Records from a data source
☆ ☆ ☆

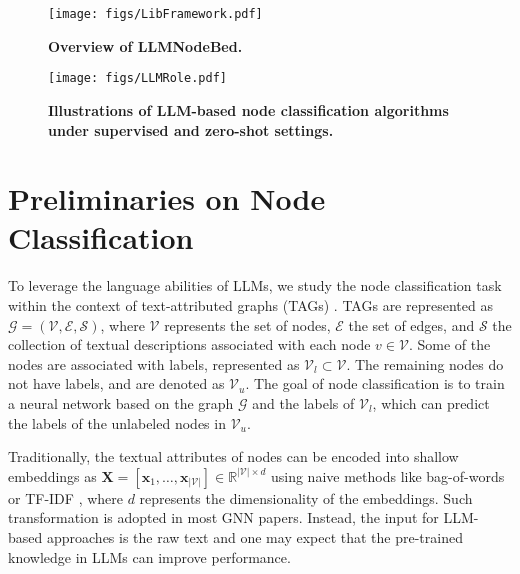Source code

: \begin{figure}[!t]
    \centering
    \texttt{[image: figs/LibFramework.pdf]}
    \vspace*{-10pt}
    \caption{\textbf{Overview of LLMNodeBed.}}
    \vspace*{-10pt}
    \label{fig:system_implementation}
\end{figure}



\begin{figure*}[!t]
    \centering
    \texttt{[image: figs/LLMRole.pdf]}
    \vspace*{-0.2cm}
    \caption{\textbf{Illustrations of LLM-based node classification algorithms under supervised and zero-shot settings.}}
    \vspace*{-0.2cm}
    \label{fig:llm_role}
\end{figure*}


\section{Preliminaries on Node Classification}
To leverage the language abilities of LLMs, we study the node classification task within the context of text-attributed graphs (TAGs) \cite{ma2021deep}. TAGs are represented as $\mathcal{G} = (\mathcal{V}, \mathcal{E}, \mathcal{S})$, where $\mathcal{V}$ represents the set of nodes, $\mathcal{E}$ the set of edges, and $\mathcal{S}$ the collection of textual descriptions associated with each node $v \in \mathcal{V}$. Some of the nodes are associated with labels, represented as $\mathcal{V}_l \subset \mathcal{V}$. The remaining nodes do not have labels, and are denoted as $\mathcal{V}_u$. The goal of node classification is to train a neural network based on the graph $\mathcal{G}$ and the labels of $\mathcal{V}_l$, which can predict the labels of the unlabeled nodes in $\mathcal{V}_u$.

Traditionally, the textual attributes of nodes can be encoded into shallow embeddings as $\bm{X} = [\bm{x}_1, \ldots, \bm{x}_{|\mathcal{V}|}] \in \mathbb{R}^{|\mathcal{V}| \times d}$ using naive methods like bag-of-words or TF-IDF \cite{Salton1988TermWeightingAI}, where $d$ represents the dimensionality of the embeddings. Such transformation is adopted in most GNN papers. Instead, the input for LLM-based approaches is the raw text and one may expect that the pre-trained knowledge in LLMs can improve performance.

☆ ☆ ☆

● Exercise goal: Every record must be copied exactly, with the pictures left out.

● Response for this exercise:
Source code

: \begin{figure}[!t]
    \centering
    \texttt{[image: figs/LibFramework.pdf]}
    \vspace*{-10pt}
    \caption{\textbf{Overview of LLMNodeBed.}}
    \vspace*{-10pt}
    \label{fig:system_implementation}
\end{figure}



\begin{figure*}[!t]
    \centering
    \texttt{[image: figs/LLMRole.pdf]}
    \vspace*{-0.2cm}
    \caption{\textbf{Illustrations of LLM-based node classification algorithms under supervised and zero-shot settings.}}
    \vspace*{-0.2cm}
    \label{fig:llm_role}
\end{figure*}


\section{Preliminaries on Node Classification}
To leverage the language abilities of LLMs, we study the node classification task within the context of text-attributed graphs (TAGs) \cite{ma2021deep}. TAGs are represented as $\mathcal{G} = (\mathcal{V}, \mathcal{E}, \mathcal{S})$, where $\mathcal{V}$ represents the set of nodes, $\mathcal{E}$ the set of edges, and $\mathcal{S}$ the collection of textual descriptions associated with each node $v \in \mathcal{V}$. Some of the nodes are associated with labels, represented as $\mathcal{V}_l \subset \mathcal{V}$. The remaining nodes do not have labels, and are denoted as $\mathcal{V}_u$. The goal of node classification is to train a neural network based on the graph $\mathcal{G}$ and the labels of $\mathcal{V}_l$, which can predict the labels of the unlabeled nodes in $\mathcal{V}_u$.

Traditionally, the textual attributes of nodes can be encoded into shallow embeddings as $\bm{X} = [\bm{x}_1, \ldots, \bm{x}_{|\mathcal{V}|}] \in \mathbb{R}^{|\mathcal{V}| \times d}$ using naive methods like bag-of-words or TF-IDF \cite{Salton1988TermWeightingAI}, where $d$ represents the dimensionality of the embeddings. Such transformation is adopted in most GNN papers. Instead, the input for LLM-based approaches is the raw text and one may expect that the pre-trained knowledge in LLMs can improve performance.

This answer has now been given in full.